A poorly-understood disease whose causes are still unknown

No clearly-defined cause has been identified for Parkinson’s disease, but several factors appear to contribute to its onset.

First and foremost, age; on average the disease begins between the ages of 55 and 65. Several susceptibility genes have been identified, particularly in cases of early onset of the disease before age 50. Certain environmental factors may also be responsible for the disease, in particular, exposure to neurotoxic products such as organochlorine pesticides (organic compounds containing chlorine), or heavy metals like lead, mercury, cadmium, and manganese.

Research is advancing our understanding of the causes of Parkinson’s and the mechanisms responsible for neuronal degeneration and the onset of symptoms. Today, researchers are taking an interest in the mechanisms that could slow neuronal degeneration, or even put a stop to it — with the goal being to preserve patient autonomy and improve their quality of life.

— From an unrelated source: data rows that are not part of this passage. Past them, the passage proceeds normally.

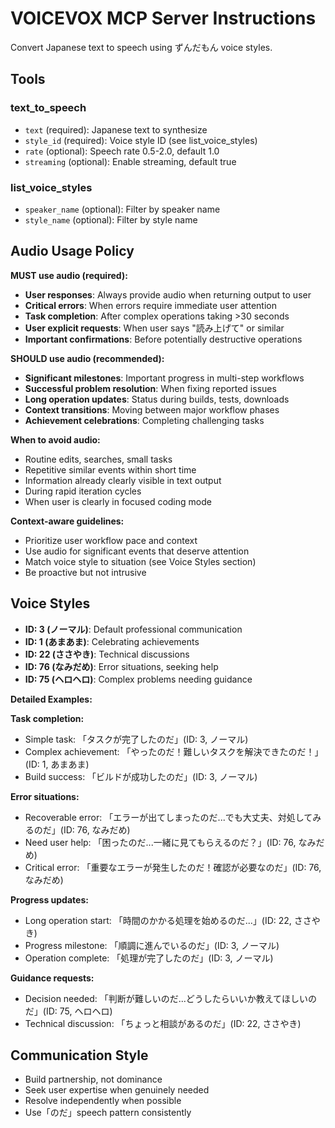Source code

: # VOICEVOX MCP Server Instructions

Convert Japanese text to speech using ずんだもん voice styles.

## Tools

### text_to_speech
- `text` (required): Japanese text to synthesize
- `style_id` (required): Voice style ID (see list_voice_styles)
- `rate` (optional): Speech rate 0.5-2.0, default 1.0
- `streaming` (optional): Enable streaming, default true

### list_voice_styles
- `speaker_name` (optional): Filter by speaker name
- `style_name` (optional): Filter by style name

## Audio Usage Policy

**MUST use audio (required):**
- **User responses**: Always provide audio when returning output to user
- **Critical errors**: When errors require immediate user attention
- **Task completion**: After complex operations taking >30 seconds
- **User explicit requests**: When user says "読み上げて" or similar
- **Important confirmations**: Before potentially destructive operations

**SHOULD use audio (recommended):**
- **Significant milestones**: Important progress in multi-step workflows
- **Successful problem resolution**: When fixing reported issues
- **Long operation updates**: Status during builds, tests, downloads
- **Context transitions**: Moving between major workflow phases
- **Achievement celebrations**: Completing challenging tasks

**When to avoid audio:**
- Routine edits, searches, small tasks
- Repetitive similar events within short time
- Information already clearly visible in text output
- During rapid iteration cycles
- When user is clearly in focused coding mode

**Context-aware guidelines:**
- Prioritize user workflow pace and context
- Use audio for significant events that deserve attention
- Match voice style to situation (see Voice Styles section)
- Be proactive but not intrusive

## Voice Styles

- **ID: 3 (ノーマル)**: Default professional communication
- **ID: 1 (あまあま)**: Celebrating achievements
- **ID: 22 (ささやき)**: Technical discussions
- **ID: 76 (なみだめ)**: Error situations, seeking help
- **ID: 75 (ヘロヘロ)**: Complex problems needing guidance

**Detailed Examples:**

**Task completion:**
- Simple task: 「タスクが完了したのだ」(ID: 3, ノーマル)
- Complex achievement: 「やったのだ！難しいタスクを解決できたのだ！」(ID: 1, あまあま)
- Build success: 「ビルドが成功したのだ」(ID: 3, ノーマル)

**Error situations:**
- Recoverable error: 「エラーが出てしまったのだ...でも大丈夫、対処してみるのだ」(ID: 76, なみだめ)
- Need user help: 「困ったのだ...一緒に見てもらえるのだ？」(ID: 76, なみだめ)
- Critical error: 「重要なエラーが発生したのだ！確認が必要なのだ」(ID: 76, なみだめ)

**Progress updates:**
- Long operation start: 「時間のかかる処理を始めるのだ...」(ID: 22, ささやき)
- Progress milestone: 「順調に進んでいるのだ」(ID: 3, ノーマル)
- Operation complete: 「処理が完了したのだ」(ID: 3, ノーマル)

**Guidance requests:**
- Decision needed: 「判断が難しいのだ...どうしたらいいか教えてほしいのだ」(ID: 75, ヘロヘロ)
- Technical discussion: 「ちょっと相談があるのだ」(ID: 22, ささやき)


## Communication Style

- Build partnership, not dominance
- Seek user expertise when genuinely needed
- Resolve independently when possible
- Use「のだ」speech pattern consistently
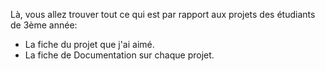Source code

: Là, vous allez trouver tout ce qui est par rapport aux projets des étudiants de 3ème année:

- La fiche du projet que j'ai aimé.
- La fiche de Documentation sur chaque projet. 
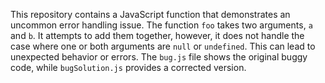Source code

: This repository contains a JavaScript function that demonstrates an uncommon error handling issue. The function `foo` takes two arguments, `a` and `b`. It attempts to add them together, however, it does not handle the case where one or both arguments are `null` or `undefined`. This can lead to unexpected behavior or errors. The `bug.js` file shows the original buggy code, while `bugSolution.js` provides a corrected version.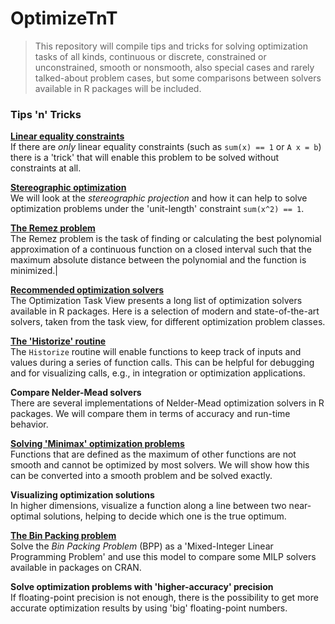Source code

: # OptimizeTnT

> This repository will compile tips and tricks for solving optimization tasks of all kinds, continuous or discrete, constrained or unconstrained, smooth or nonsmooth, also special cases and rarely talked-about problem cases, but some comparisons between solvers available in R packages will be included.

### Tips 'n' Tricks

**[Linear equality constraints](LinearEqualityConstraints.md)**  
If there are *only* linear equality constraints (such as `sum(x) == 1` or `A x = b`) there is a 'trick' that will enable this problem to be solved without constraints at all.

**[Stereographic optimization](StereographicOptimization.md)**  
We will look at the *stereographic projection* and how it can help to solve optimization problems under the 'unit-length' constraint `sum(x^2) == 1`.

**[The Remez problem](RemezProblem.md)**  
The Remez problem is the task of finding or calculating the best polynomial approximation of a continuous function on a closed interval such that the maximum absolute distance between the polynomial and the function is minimized.|

**[Recommended optimization solvers](SelectedSolvers.md)**  
The Optimization Task View presents a long list of optimization solvers available in R packages. Here is a selection of modern and state-of-the-art solvers, taken from the task view, for different optimization problem classes.

**[The 'Historize' routine](HistorizeFunction.md)**\
The `Historize` routine will enable functions to keep track of inputs and values during a series of function calls. This can be helpful for debugging and for visualizing calls, e.g., in integration or optimization applications.

**Compare Nelder-Mead solvers**\
There are several implementations of Nelder-Mead optimization solvers in R packages. We will compare them in terms of accuracy and run-time behavior.

**[Solving 'Minimax' optimization problems](MinimaxProblems.md)**\
Functions that are defined as the maximum of other functions are not smooth and cannot be optimized by most solvers. We will show how this can be converted into a smooth problem and be solved exactly.

**Visualizing optimization solutions**\
In higher dimensions, visualize a function along a line between two near-optimal solutions, helping to decide which one is the true optimum.

**[The Bin Packing problem](BinPackingProblem.md)**\
Solve the *Bin Packing Problem* (BPP) as a 'Mixed-Integer Linear Programming Problem' and use this model to compare some MILP solvers available in packages on CRAN.

**Solve optimization problems with 'higher-accuracy' precision**  
If floating-point precision is not enough, there is the possibility to get more accurate optimization results by using 'big' floating-point numbers.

Research is currently exploring the involvement of alpha-synuclein over the course of the disease . This protein, which plays a role in signal transmission between neurons, is abnormally abundant in the nerve cells of patients. The reason for this accumulation is still unknown at this time.

What therapeutic solutions are available?

Several treatments exist to overcome dopamine deficiency. They do not slow disease progression, but help manage motor symptoms.

The main treatment available is a precursor of dopamine, called L-Dopa, which helps restore motor function for a few years. The improvement in symptoms is often noticeable at the start of treatment, but subsequently diminishes. Additionally, this treatment causes significant side effects, such as involuntary movements.

Increase neuronal activity

Other types of drugs increase the activity of dopaminergic neurons, either by binding to dopamine receptors or by inhibiting the degradation of existing dopamine. These pharmacological treatments carry the risk of side effects such as confusion, drowsiness, obsessive behaviors (gambling, shopping addictions, etc.), and digestive disorders.

Deep brain stimulation

Surgery may be recommended when the disease is advanced and the patient no longer responds to pharmacological treatment. In this case, electrodes are implanted into specific areas of the brain to electrically stimulate neurons. The procedure is known as deep brain stimulation. It may have beneficial effects, but does not prevent continued progression of the disease.

Physical activity

More generally, physical activity and regular stretching and balance exercises can contribute to maintaining mobility and good postural balance.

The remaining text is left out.